Sales will expand in the low single digits in 2017, BMW’s sales chief Ian Robertson said at the Detroit auto show on Monday. Headwinds this year include weaker demand in the U.K. amid preparations for Brexit, and slowing growth in China, he said.
While BMW Chief Executive Officer Harald Krueger says he’s more focused on profitability than on sales, he needs funds to cover rising investments in electric cars and self-driving features. All three German luxury-car makers face that challenge — along with increased competition from expansions by smaller rivals such Jaguar, Volvo and Alfa Romeo, and from new entrants such as Tesla Motors Inc. BMW is particularly vulnerable because it doesn’t have the deep pockets of a large parent to fall back on. Climbing research and development spending has pushed BMW profitability lower, with the ongoing revamp of its lineup also weighing on its earnings.

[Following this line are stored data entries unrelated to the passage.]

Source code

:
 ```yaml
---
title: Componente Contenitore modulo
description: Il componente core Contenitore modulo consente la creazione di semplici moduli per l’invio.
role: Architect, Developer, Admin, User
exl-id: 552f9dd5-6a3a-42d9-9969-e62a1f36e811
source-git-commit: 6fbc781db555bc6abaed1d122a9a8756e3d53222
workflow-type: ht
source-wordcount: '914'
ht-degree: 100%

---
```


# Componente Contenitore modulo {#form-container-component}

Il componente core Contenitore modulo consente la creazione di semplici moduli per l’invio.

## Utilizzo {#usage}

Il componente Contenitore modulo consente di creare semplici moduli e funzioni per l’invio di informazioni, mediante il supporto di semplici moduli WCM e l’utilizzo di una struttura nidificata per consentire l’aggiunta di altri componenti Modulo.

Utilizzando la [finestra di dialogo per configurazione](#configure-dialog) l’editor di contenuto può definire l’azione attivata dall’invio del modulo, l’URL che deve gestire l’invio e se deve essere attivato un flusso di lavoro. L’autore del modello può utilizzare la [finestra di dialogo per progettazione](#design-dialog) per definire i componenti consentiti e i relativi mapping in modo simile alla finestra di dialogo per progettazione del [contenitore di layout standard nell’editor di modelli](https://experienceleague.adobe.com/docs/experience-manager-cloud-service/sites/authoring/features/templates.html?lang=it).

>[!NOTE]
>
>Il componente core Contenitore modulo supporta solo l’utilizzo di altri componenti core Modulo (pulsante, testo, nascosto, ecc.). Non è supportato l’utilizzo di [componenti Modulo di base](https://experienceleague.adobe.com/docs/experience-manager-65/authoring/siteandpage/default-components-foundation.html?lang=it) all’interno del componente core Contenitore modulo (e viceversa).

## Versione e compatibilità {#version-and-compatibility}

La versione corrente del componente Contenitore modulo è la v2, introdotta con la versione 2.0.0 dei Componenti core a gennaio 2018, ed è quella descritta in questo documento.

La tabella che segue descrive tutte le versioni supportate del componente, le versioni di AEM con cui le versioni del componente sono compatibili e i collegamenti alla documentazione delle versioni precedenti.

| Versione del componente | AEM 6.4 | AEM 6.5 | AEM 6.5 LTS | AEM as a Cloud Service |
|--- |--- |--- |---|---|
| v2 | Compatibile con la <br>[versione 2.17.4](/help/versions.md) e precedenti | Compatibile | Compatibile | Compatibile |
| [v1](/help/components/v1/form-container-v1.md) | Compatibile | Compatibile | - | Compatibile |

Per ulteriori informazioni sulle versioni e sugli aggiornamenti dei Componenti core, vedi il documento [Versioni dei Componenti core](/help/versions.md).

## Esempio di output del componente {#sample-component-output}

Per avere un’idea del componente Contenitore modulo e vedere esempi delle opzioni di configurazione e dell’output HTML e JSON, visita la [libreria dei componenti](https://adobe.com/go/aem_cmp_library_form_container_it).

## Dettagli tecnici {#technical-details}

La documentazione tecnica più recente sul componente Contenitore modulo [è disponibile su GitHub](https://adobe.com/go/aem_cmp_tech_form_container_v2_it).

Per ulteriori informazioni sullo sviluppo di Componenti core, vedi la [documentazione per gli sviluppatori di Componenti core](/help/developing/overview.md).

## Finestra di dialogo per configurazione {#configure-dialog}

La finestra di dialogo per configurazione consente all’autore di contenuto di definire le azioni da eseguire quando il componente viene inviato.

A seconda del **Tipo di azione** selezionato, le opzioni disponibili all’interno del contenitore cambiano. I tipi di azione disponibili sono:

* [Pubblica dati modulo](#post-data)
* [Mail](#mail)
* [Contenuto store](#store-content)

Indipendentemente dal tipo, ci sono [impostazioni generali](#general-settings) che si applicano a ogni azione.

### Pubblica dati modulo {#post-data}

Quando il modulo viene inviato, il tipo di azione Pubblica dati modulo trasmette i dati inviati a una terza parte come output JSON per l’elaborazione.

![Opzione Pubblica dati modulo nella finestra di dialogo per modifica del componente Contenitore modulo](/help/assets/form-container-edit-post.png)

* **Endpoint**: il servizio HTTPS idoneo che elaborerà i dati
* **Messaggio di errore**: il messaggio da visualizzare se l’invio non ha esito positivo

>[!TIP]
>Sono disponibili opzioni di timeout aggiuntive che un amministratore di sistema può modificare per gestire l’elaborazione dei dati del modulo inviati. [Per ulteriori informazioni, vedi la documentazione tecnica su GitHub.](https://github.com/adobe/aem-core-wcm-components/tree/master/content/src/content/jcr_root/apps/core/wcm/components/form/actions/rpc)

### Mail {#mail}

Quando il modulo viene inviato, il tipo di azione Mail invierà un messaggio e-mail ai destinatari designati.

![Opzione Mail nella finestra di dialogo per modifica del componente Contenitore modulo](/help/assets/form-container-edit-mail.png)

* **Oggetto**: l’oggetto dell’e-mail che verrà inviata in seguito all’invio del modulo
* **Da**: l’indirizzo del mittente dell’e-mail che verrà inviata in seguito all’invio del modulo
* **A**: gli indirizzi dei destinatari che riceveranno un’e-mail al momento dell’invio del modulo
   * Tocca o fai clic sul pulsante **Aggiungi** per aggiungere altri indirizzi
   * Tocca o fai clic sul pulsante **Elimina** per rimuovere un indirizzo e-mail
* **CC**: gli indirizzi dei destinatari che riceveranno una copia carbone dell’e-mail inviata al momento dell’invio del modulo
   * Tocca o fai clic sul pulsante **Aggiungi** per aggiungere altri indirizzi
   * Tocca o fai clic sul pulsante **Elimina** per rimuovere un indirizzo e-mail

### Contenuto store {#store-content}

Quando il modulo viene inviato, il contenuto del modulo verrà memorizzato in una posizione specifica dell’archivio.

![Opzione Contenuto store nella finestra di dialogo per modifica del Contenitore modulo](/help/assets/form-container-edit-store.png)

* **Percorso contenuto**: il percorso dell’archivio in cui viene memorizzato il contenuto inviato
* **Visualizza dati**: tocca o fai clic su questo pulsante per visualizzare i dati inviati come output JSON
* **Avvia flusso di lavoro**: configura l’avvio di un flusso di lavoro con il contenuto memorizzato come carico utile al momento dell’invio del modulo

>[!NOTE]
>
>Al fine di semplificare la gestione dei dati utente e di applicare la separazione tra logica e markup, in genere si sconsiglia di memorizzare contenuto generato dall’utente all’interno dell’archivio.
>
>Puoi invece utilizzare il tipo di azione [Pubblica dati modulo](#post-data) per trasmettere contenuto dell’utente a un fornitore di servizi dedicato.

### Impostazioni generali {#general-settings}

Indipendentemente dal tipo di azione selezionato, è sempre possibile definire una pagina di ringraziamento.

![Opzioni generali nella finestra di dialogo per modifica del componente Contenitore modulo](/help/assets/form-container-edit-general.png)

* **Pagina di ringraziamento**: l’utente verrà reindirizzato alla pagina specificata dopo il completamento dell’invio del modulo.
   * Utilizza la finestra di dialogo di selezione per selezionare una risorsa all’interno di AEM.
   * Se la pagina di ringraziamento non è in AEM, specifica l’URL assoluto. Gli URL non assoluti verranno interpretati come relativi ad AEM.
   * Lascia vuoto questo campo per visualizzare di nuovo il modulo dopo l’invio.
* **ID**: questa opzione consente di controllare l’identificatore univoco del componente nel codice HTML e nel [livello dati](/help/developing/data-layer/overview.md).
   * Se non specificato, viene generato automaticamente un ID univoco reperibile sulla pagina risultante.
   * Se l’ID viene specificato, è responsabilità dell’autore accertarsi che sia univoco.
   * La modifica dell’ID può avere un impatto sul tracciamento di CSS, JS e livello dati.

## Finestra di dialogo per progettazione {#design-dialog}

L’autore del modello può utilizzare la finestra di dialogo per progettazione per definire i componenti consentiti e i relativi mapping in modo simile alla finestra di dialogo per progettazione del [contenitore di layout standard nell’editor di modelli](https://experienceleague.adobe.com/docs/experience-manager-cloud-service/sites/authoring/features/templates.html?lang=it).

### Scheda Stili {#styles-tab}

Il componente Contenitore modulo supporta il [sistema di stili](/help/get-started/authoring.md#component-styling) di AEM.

“The challenge — and opportunity — in 2017 is for BMW to deliver the new product portfolio which they’re rolling out aggressively in the next two or three years, and then translate that rollout into earnings growth as they need to invest in new technologies,” said Stuart Pearson, a London-based analyst at Exane BNP Paribas. “It’s a competitive market out there at a time when end-market growth has been slowing.”
Global automakers are confronted with enormous costs to develop battery-powered vehicles in order to meet ever-stricter emissions regulations even though consumers aren’t buying enough electric cars to make the investment worthwhile. BMW, an early adopter of green technology, has been slow to add new electric offerings after the tepid sales of its i3 city car.
Political changes in key markets are likely to add to BMW’s hurdles. The company would be hit hard by a border tax for carmakers that’s been suggested by Donald Trump and by any new tariffs resulting the U.K.’s exit from the European Union, because of its large investments in Mexico and the U.K.
The carmaker is spending $1 billion to build a factory in San Luis Potosi, Mexico, where 1,500 workers will produce the 3-Series sedans starting in 2019. Its only U.S. factory in Spartanburg, South Carolina, is its largest worldwide and ships SUVs across the globe. The company has been making most of its Mini subcompacts in the U.K. since acquiring the brand 20 years ago, and the cars and engines it makes yield exports of about 2.4 billion pounds ($2.9 billion) per year.
Audi is also facing an uncertain relationship with the incoming U.S. administration: last year the brand opened a new plant in Mexico that assembles the Q5 SUV for export at a cost of about 1 billion euros. The company, which unlike BMW doesn’t have a U.S. plant to pick up a potential reduction in imports, is sticking to its plan to gradually ramp up production in Mexico to 150,000 cars per year, according to a company spokesman.